One guy is trying to give some independent films, the kind that don’t make it to theaters or even festivals, some needed exposure by offering them as collections available at retailers like Nordstroms. It’s a great idea that takes the Starbucks model of making entertainment content availabe at point-of-purchase locations and applies it to artists who actually need distribution and not, for instance, Paul McCartney.

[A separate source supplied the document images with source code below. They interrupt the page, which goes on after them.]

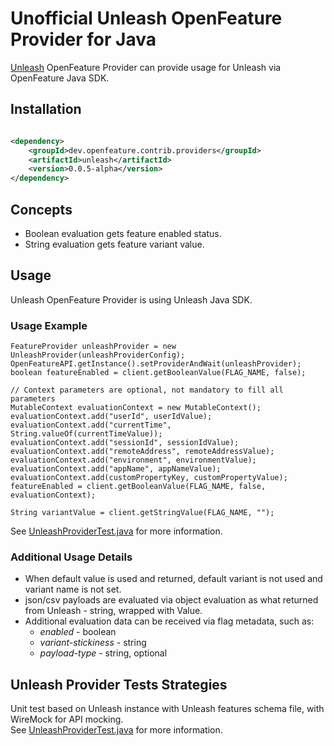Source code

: # Unofficial Unleash OpenFeature Provider for Java

[Unleash](https://getunleash.io) OpenFeature Provider can provide usage for Unleash via OpenFeature Java SDK.

## Installation

<!-- x-release-please-start-version -->

```xml

<dependency>
    <groupId>dev.openfeature.contrib.providers</groupId>
    <artifactId>unleash</artifactId>
    <version>0.0.5-alpha</version>
</dependency>
```

<!-- x-release-please-end-version -->

## Concepts
* Boolean evaluation gets feature enabled status.
* String evaluation gets feature variant value.

## Usage
Unleash OpenFeature Provider is using Unleash Java SDK.

### Usage Example

```
FeatureProvider unleashProvider = new UnleashProvider(unleashProviderConfig);
OpenFeatureAPI.getInstance().setProviderAndWait(unleashProvider);
boolean featureEnabled = client.getBooleanValue(FLAG_NAME, false);

// Context parameters are optional, not mandatory to fill all parameters
MutableContext evaluationContext = new MutableContext();
evaluationContext.add("userId", userIdValue);
evaluationContext.add("currentTime", String.valueOf(currentTimeValue));
evaluationContext.add("sessionId", sessionIdValue);
evaluationContext.add("remoteAddress", remoteAddressValue);
evaluationContext.add("environment", environmentValue);
evaluationContext.add("appName", appNameValue);
evaluationContext.add(customPropertyKey, customPropertyValue);
featureEnabled = client.getBooleanValue(FLAG_NAME, false, evaluationContext);

String variantValue = client.getStringValue(FLAG_NAME, "");
```

See [UnleashProviderTest.java](./src/test/java/dev/openfeature/contrib/providers/unleash/UnleashProviderTest.java) for more information.

### Additional Usage Details

* When default value is used and returned, default variant is not used and variant name is not set.
* json/csv payloads are evaluated via object evaluation as what returned from Unleash - string, wrapped with Value.
* Additional evaluation data can be received via flag metadata, such as:
  * *enabled* - boolean
  * *variant-stickiness* - string
  * *payload-type* - string, optional

## Unleash Provider Tests Strategies

Unit test based on Unleash instance with Unleash features schema file, with WireMock for API mocking.  
See [UnleashProviderTest.java](./src/test/java/dev/openfeature/contrib/providers/unleash/UnleashProviderTest.java) for more information.
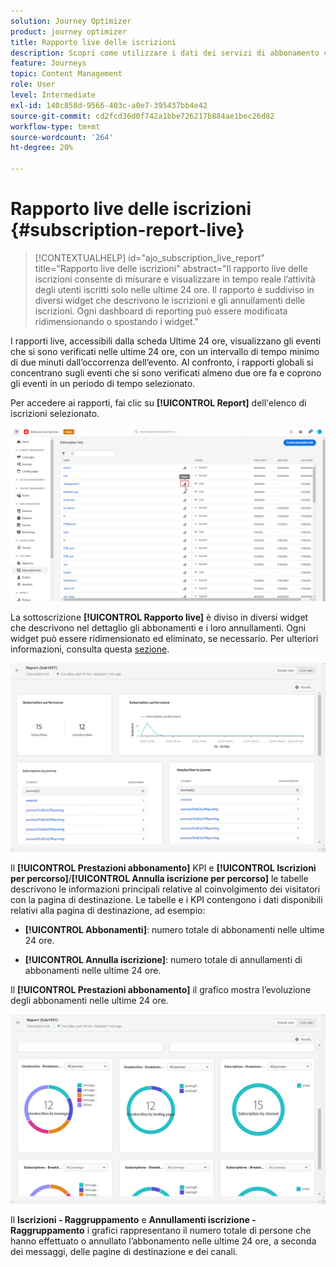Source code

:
 ```yaml
---
solution: Journey Optimizer
product: journey optimizer
title: Rapporto live delle iscrizioni
description: Scopri come utilizzare i dati dei servizi di abbonamento con il rapporto live degli abbonamenti
feature: Journeys
topic: Content Management
role: User
level: Intermediate
exl-id: 140c858d-9566-403c-a0e7-395437bb4e42
source-git-commit: cd2fcd36d0f742a1bbe726217b884ae1bec26d82
workflow-type: tm+mt
source-wordcount: '264'
ht-degree: 20%

---
```


# Rapporto live delle iscrizioni {#subscription-report-live}

>[!CONTEXTUALHELP]
>id="ajo_subscription_live_report"
>title="Rapporto live delle iscrizioni"
>abstract="Il rapporto live delle iscrizioni consente di misurare e visualizzare in tempo reale l’attività degli utenti iscritti solo nelle ultime 24 ore. Il rapporto è suddiviso in diversi widget che descrivono le iscrizioni e gli annullamenti delle iscrizioni. Ogni dashboard di reporting può essere modificata ridimensionando o spostando i widget."

I rapporti live, accessibili dalla scheda Ultime 24 ore, visualizzano gli eventi che si sono verificati nelle ultime 24 ore, con un intervallo di tempo minimo di due minuti dall’occorrenza dell’evento. Al confronto, i rapporti globali si concentrano sugli eventi che si sono verificati almeno due ore fa e coprono gli eventi in un periodo di tempo selezionato.

Per accedere ai rapporti, fai clic su **[!UICONTROL Report]** dell&#39;elenco di iscrizioni selezionato.

![](assets/subscription_report_7.png)

La sottoscrizione **[!UICONTROL Rapporto live]** è diviso in diversi widget che descrivono nel dettaglio gli abbonamenti e i loro annullamenti. Ogni widget può essere ridimensionato ed eliminato, se necessario. Per ulteriori informazioni, consulta questa [sezione](live-report.md).

![](assets/subscription_report_3.png)

Il **[!UICONTROL Prestazioni abbonamento]** KPI e **[!UICONTROL Iscrizioni per percorso]**/**[!UICONTROL Annulla iscrizione per percorso]** le tabelle descrivono le informazioni principali relative al coinvolgimento dei visitatori con la pagina di destinazione. Le tabelle e i KPI contengono i dati disponibili relativi alla pagina di destinazione, ad esempio:

* **[!UICONTROL Abbonamenti]**: numero totale di abbonamenti nelle ultime 24 ore.

* **[!UICONTROL Annulla iscrizione]**: numero totale di annullamenti di abbonamenti nelle ultime 24 ore.

Il **[!UICONTROL Prestazioni abbonamento]** il grafico mostra l’evoluzione degli abbonamenti nelle ultime 24 ore.

![](assets/subscription_report_4.png)

Il **Iscrizioni - Raggruppamento** e **Annullamenti iscrizione - Raggruppamento** i grafici rappresentano il numero totale di persone che hanno effettuato o annullato l’abbonamento nelle ultime 24 ore, a seconda dei messaggi, delle pagine di destinazione e dei canali.

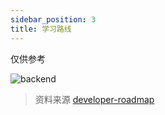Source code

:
 ```yaml
---
sidebar_position: 3
title: 学习路线
---
```


仅供参考

![backend](https://roadmap.sh/roadmaps/backend.png)

>资料来源 [developer-roadmap](https://github.com/kamranahmedse/developer-roadmap)
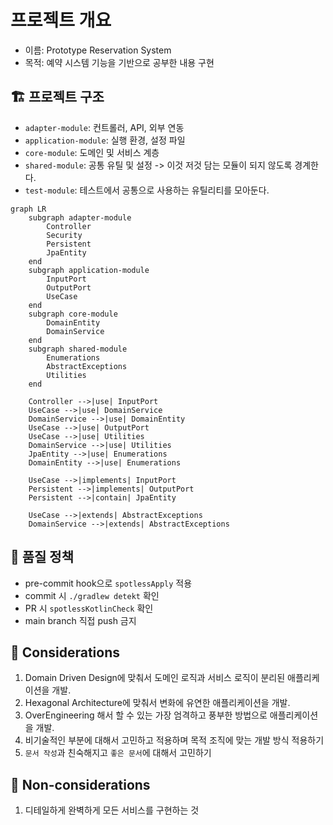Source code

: # 프로젝트 개요

- 이름: Prototype Reservation System
- 목적: 예약 시스템 기능을 기반으로 공부한 내용 구현

## 🏗 프로젝트 구조

- `adapter-module`: 컨트롤러, API, 외부 연동
- `application-module`: 실행 환경, 설정 파일
- `core-module`: 도메인 및 서비스 계층
- `shared-module`: 공통 유틸 및 설정 -> 이것 저것 담는 모듈이 되지 않도록 경계한다.
- `test-module`: 테스트에서 공통으로 사용하는 유틸리티를 모아둔다.

```mermaid
graph LR
    subgraph adapter-module
        Controller
        Security
        Persistent
        JpaEntity
    end
    subgraph application-module
        InputPort
        OutputPort
        UseCase
    end
    subgraph core-module
        DomainEntity
        DomainService
    end
    subgraph shared-module
        Enumerations
        AbstractExceptions
        Utilities
    end

    Controller -->|use| InputPort
    UseCase -->|use| DomainService
    DomainService -->|use| DomainEntity
    UseCase -->|use| OutputPort
    UseCase -->|use| Utilities
    DomainService -->|use| Utilities
    JpaEntity -->|use| Enumerations
    DomainEntity -->|use| Enumerations
    
    UseCase -->|implements| InputPort
    Persistent -->|implements| OutputPort
    Persistent -->|contain| JpaEntity
    
    UseCase -->|extends| AbstractExceptions
    DomainService -->|extends| AbstractExceptions
```

## 🧪 품질 정책

- pre-commit hook으로  `spotlessApply` 적용
- commit 시 `./gradlew detekt` 확인
- PR 시 `spotlessKotlinCheck` 확인
- main branch 직접 push 금지

## 🧐 Considerations

1. Domain Driven Design에 맞춰서 도메인 로직과 서비스 로직이 분리된 애플리케이션을 개발.
2. Hexagonal Architecture에 맞춰서 변화에 유연한 애플리케이션을 개발.
3. OverEngineering 해서 할 수 있는 가장 엄격하고 풍부한 방법으로 애플리케이션을 개발.
4. 비기술적인 부분에 대해서 고민하고 적용하며 목적 조직에 맞는 개발 방식 적용하기
5. `문서 작성`과 친숙해지고 `좋은 문서`에 대해서 고민하기

## 🙂‍ Non-considerations

1. 디테일하게 완벽하게 모든 서비스를 구현하는 것

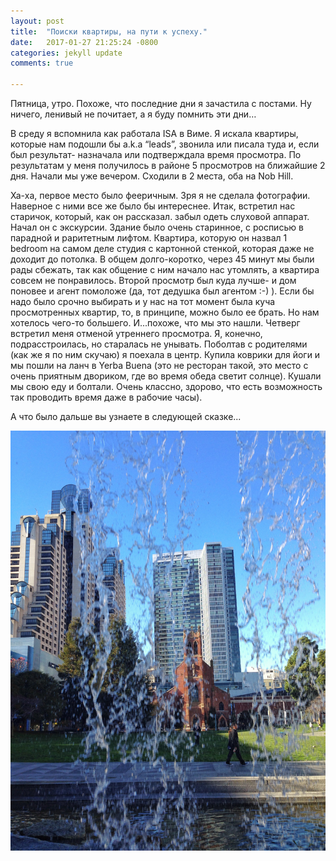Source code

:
 ```yaml
---
layout: post
title:  "Поиски квартиры, на пути к успеху."
date:   2017-01-27 21:25:24 -0800
categories: jekyll update
comments: true

---
```


Пятница, утро. Похоже, что последние дни я зачастила с постами. Ну ничего, ленивый не почитает, а я буду помнить эти дни… <!--separate-->

В среду я вспомнила как работала ISA в Виме. Я искала квартиры, которые нам подошли бы a.k.a “leads”, звонила или писала туда и, если был результат- назначала или подтверждала время просмотра. По результатам у меня получилось в районе 5 просмотров на ближайшие 2 дня. Начали мы уже вечером. Сходили в 2 места, оба на Nob Hill.

Ха-ха, первое место было фееричным. Зря я не сделала фотографии. Наверное с ними все же было бы интереснее. Итак, встретил нас старичок, который, как он рассказал. забыл одеть слуховой аппарат. Начал он с экскурсии. Здание было очень старинное, с росписью в парадной и раритетным лифтом. Квартира, которую он назвал 1 bedroom на самом деле студия с картонной стенкой, которая даже не доходит до потолка. В общем долго-коротко, через 45 минут мы были рады сбежать, так как общение с ним начало нас утомлять, а квартира совсем не понравилось. Второй просмотр был куда лучше- и дом поновее и агент помоложе  (да, тот дедушка был агентом :-) ). Если бы надо было срочно выбирать и у нас на тот момент была куча просмотренных квартир, то, в принципе, можно было ее брать. Но нам хотелось чего-то большего. И...похоже, что мы это нашли. 
Четверг встретил меня отменой утреннего просмотра. Я, конечно, подрасстроилась, но старалась не унывать. Поболтав с родителями (как же я по ним скучаю) я поехала в центр. Купила коврики для йоги и мы пошли на ланч в Yerba Buena (это не ресторан такой, это место с очень приятным двориком, где во время обеда светит солнце). Кушали мы свою еду и болтали. Очень классно, здорово, что есть возможность так проводить время даже в рабочие часы).

А что было дальше вы узнаете в следующей сказке...

![Yerba Buena](/assets/images/posts/2017-01-27-find-an-apt/yerba-buena-font.jpeg)

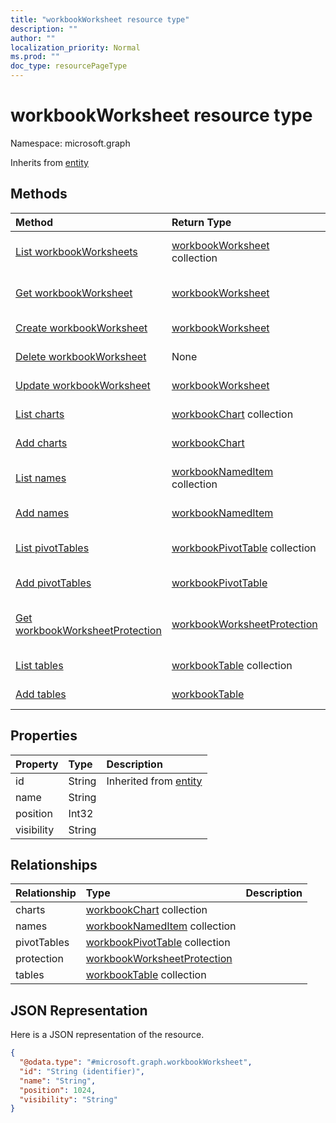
```yaml
---
title: "workbookWorksheet resource type"
description: ""
author: ""
localization_priority: Normal
ms.prod: ""
doc_type: resourcePageType
---
```


# workbookWorksheet resource type


Namespace: microsoft.graph




Inherits from [entity](../resources/entity.md)

## Methods
|Method|Return Type|Description|
|:---|:---|:---|
|[List workbookWorksheets](../api/workbookworksheet-list.md)|[workbookWorksheet](../resources/workbookworksheet.md) collection|List properties and relationships of the [workbookWorksheet](../resources/workbookworksheet.md) objects.|
|[Get workbookWorksheet](../api/workbookworksheet-get.md)|[workbookWorksheet](../resources/workbookworksheet.md)|Read properties and relationships of the [workbookWorksheet](../resources/workbookworksheet.md) object.|
|[Create workbookWorksheet](../api/workbookworksheet-create.md)|[workbookWorksheet](../resources/workbookworksheet.md)|Create a new [workbookWorksheet](../resources/workbookworksheet.md) object.|
|[Delete workbookWorksheet](../api/workbookworksheet-delete.md)|None|Deletes a [workbookWorksheet](../resources/workbookworksheet.md).|
|[Update workbookWorksheet](../api/workbookworksheet-update.md)|[workbookWorksheet](../resources/workbookworksheet.md)|Update the properties of a [workbookWorksheet](../resources/workbookworksheet.md) object.|
|[List charts](../api/workbookworksheet-list-charts.md)|[workbookChart](../resources/workbookchart.md) collection|Get the workbookCharts from the charts navigation property.|
|[Add charts](../api/workbookworksheet-post-charts.md)|[workbookChart](../resources/workbookchart.md)|Add charts by posting to the charts collection.|
|[List names](../api/workbookworksheet-list-names.md)|[workbookNamedItem](../resources/workbooknameditem.md) collection|Get the workbookNamedItems from the names navigation property.|
|[Add names](../api/workbookworksheet-post-names.md)|[workbookNamedItem](../resources/workbooknameditem.md)|Add names by posting to the names collection.|
|[List pivotTables](../api/workbookworksheet-list-pivottables.md)|[workbookPivotTable](../resources/workbookpivottable.md) collection|Get the workbookPivotTables from the pivotTables navigation property.|
|[Add pivotTables](../api/workbookworksheet-post-pivottables.md)|[workbookPivotTable](../resources/workbookpivottable.md)|Add pivotTables by posting to the pivotTables collection.|
|[Get workbookWorksheetProtection](../api/workbookworksheetprotection-get.md)|[workbookWorksheetProtection](../resources/workbookworksheetprotection.md)|Read properties and relationships of the [workbookWorksheetProtection](../resources/workbookworksheetprotection.md) object.|
|[List tables](../api/workbookworksheet-list-tables.md)|[workbookTable](../resources/workbooktable.md) collection|Get the workbookTables from the tables navigation property.|
|[Add tables](../api/workbookworksheet-post-tables.md)|[workbookTable](../resources/workbooktable.md)|Add tables by posting to the tables collection.|

## Properties
|Property|Type|Description|
|:---|:---|:---|
|id|String| Inherited from [entity](../resources/entity.md)|
|name|String||
|position|Int32||
|visibility|String||

## Relationships
|Relationship|Type|Description|
|:---|:---|:---|
|charts|[workbookChart](../resources/workbookchart.md) collection||
|names|[workbookNamedItem](../resources/workbooknameditem.md) collection||
|pivotTables|[workbookPivotTable](../resources/workbookpivottable.md) collection||
|protection|[workbookWorksheetProtection](../resources/workbookworksheetprotection.md)||
|tables|[workbookTable](../resources/workbooktable.md) collection||

## JSON Representation
Here is a JSON representation of the resource.
<!-- {
  "blockType": "resource",
  "keyProperty": "id",
  "@odata.type": "microsoft.graph.workbookWorksheet",
  "baseType": "microsoft.graph.entity",
  "openType": false
}
-->
``` json
{
  "@odata.type": "#microsoft.graph.workbookWorksheet",
  "id": "String (identifier)",
  "name": "String",
  "position": 1024,
  "visibility": "String"
}
```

Ian at the Wikinomics blog talks about the frustrations of encountering business-relationship-shaped roadblocks in his attempts to simply enjoy a movie where and when he would like to. All the points he brings up are completely valid.
Scott Kirsner is likewise stumped by the push-back by some studios to Redbox. The problems they have seem to have to do with the fact that Redbox doesn’t provide as much of a monetary cut as outlets like Blockbuster, despite the fact that it gets movies seen by more people.
Popular set-top box service Vudu is looking to tap into the online video audience by enabling access to the wealth of free online video for its customers. That ranges from movies to news broadcasts and more.
I first saw Horton Hears a Who on a airplane flight from Chicago to Orlando and thought it was charming and kind of funny. It’s hard to gauge a movie’s actual quality in an environment like that but I got the overall gist.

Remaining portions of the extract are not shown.